Court Opinion

ID: 6091230
Source: CourtListenerOpinion
Date Created: 2022-01-13 19:53:05.148395+00
Date Added: 2024-06-11T08:52:34.839603
License: Public Domain

—In an action to recover damages for personal injuries, the defendant appeals, as limited by his brief, from so much of an order of the Supreme Court, Suffolk County (Doyle, J.), dated January 15, 2002, as, upon reargument and renewal, vacated an order of the same court, dated September 18, 2001, granting that branch of his motion which was to dismiss the complaint for lack of personal jurisdiction, and denied those branches of his motion which were to dismiss the complaint for lack of personal jurisdiction and on the ground of collateral estoppel.

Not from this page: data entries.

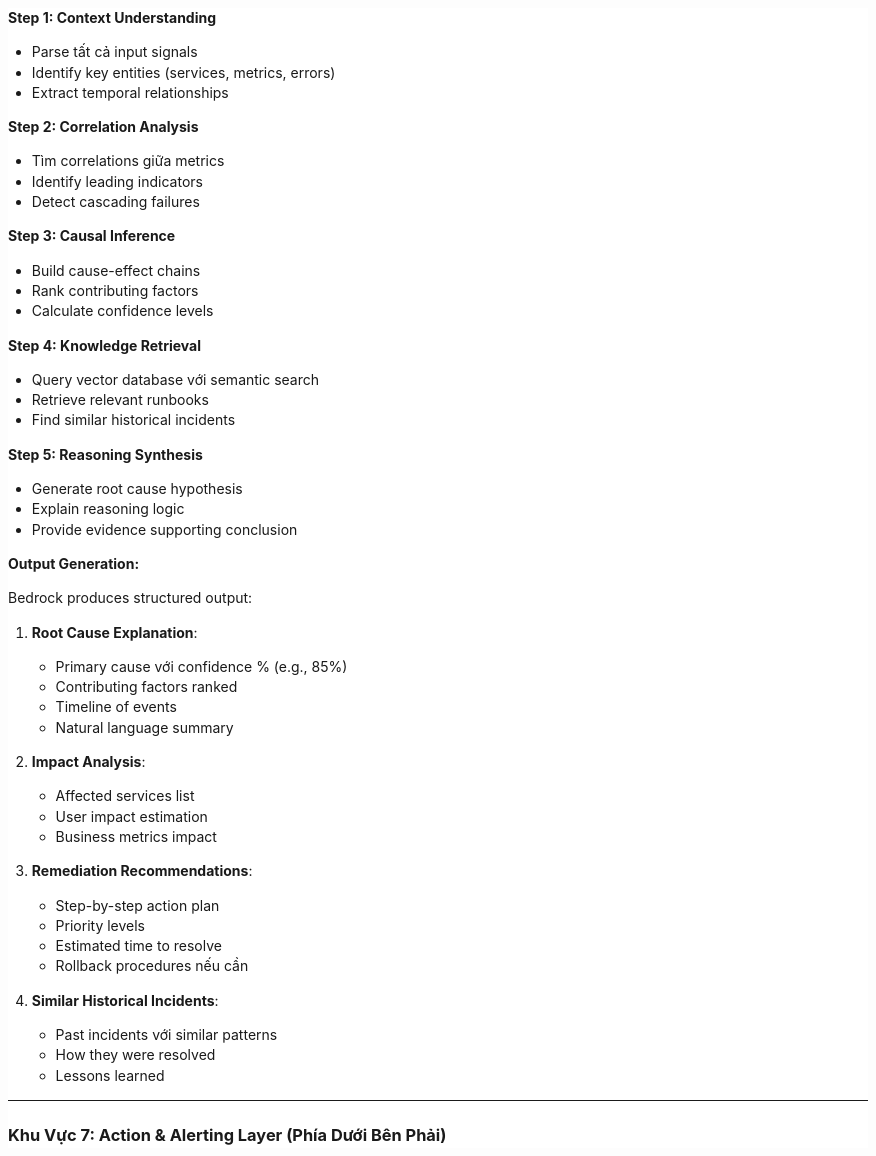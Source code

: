 **Step 1: Context Understanding**
- Parse tất cả input signals
- Identify key entities (services, metrics, errors)
- Extract temporal relationships

**Step 2: Correlation Analysis**
- Tìm correlations giữa metrics
- Identify leading indicators
- Detect cascading failures

**Step 3: Causal Inference**
- Build cause-effect chains
- Rank contributing factors
- Calculate confidence levels

**Step 4: Knowledge Retrieval**
- Query vector database với semantic search
- Retrieve relevant runbooks
- Find similar historical incidents

**Step 5: Reasoning Synthesis**
- Generate root cause hypothesis
- Explain reasoning logic
- Provide evidence supporting conclusion

**Output Generation:**

Bedrock produces structured output:

1. **Root Cause Explanation**:
   - Primary cause với confidence % (e.g., 85%)
   - Contributing factors ranked
   - Timeline of events
   - Natural language summary

2. **Impact Analysis**:
   - Affected services list
   - User impact estimation
   - Business metrics impact

3. **Remediation Recommendations**:
   - Step-by-step action plan
   - Priority levels
   - Estimated time to resolve
   - Rollback procedures nếu cần

4. **Similar Historical Incidents**:
   - Past incidents với similar patterns
   - How they were resolved
   - Lessons learned

---

### **Khu Vực 7: Action & Alerting Layer (Phía Dưới Bên Phải)**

*548Ordered that the order is affirmed insofar as appealed from, with costs.
The Supreme Court properly concluded that personal jurisdiction was acquired over the defendant when he was personally served with process while present in New York (see CPLR 301; Burnham v Superior Ct. of Cal., 495 US 604; Alexander, Practice Commentaries, McKinney’s Cons Laws of NY, Book 7B, CPLR C301:2, at 11-12).
The defendant’s remaining contentions are without merit. Ritter, J.P., Goldstein, Crane and Mastro, JJ., concur.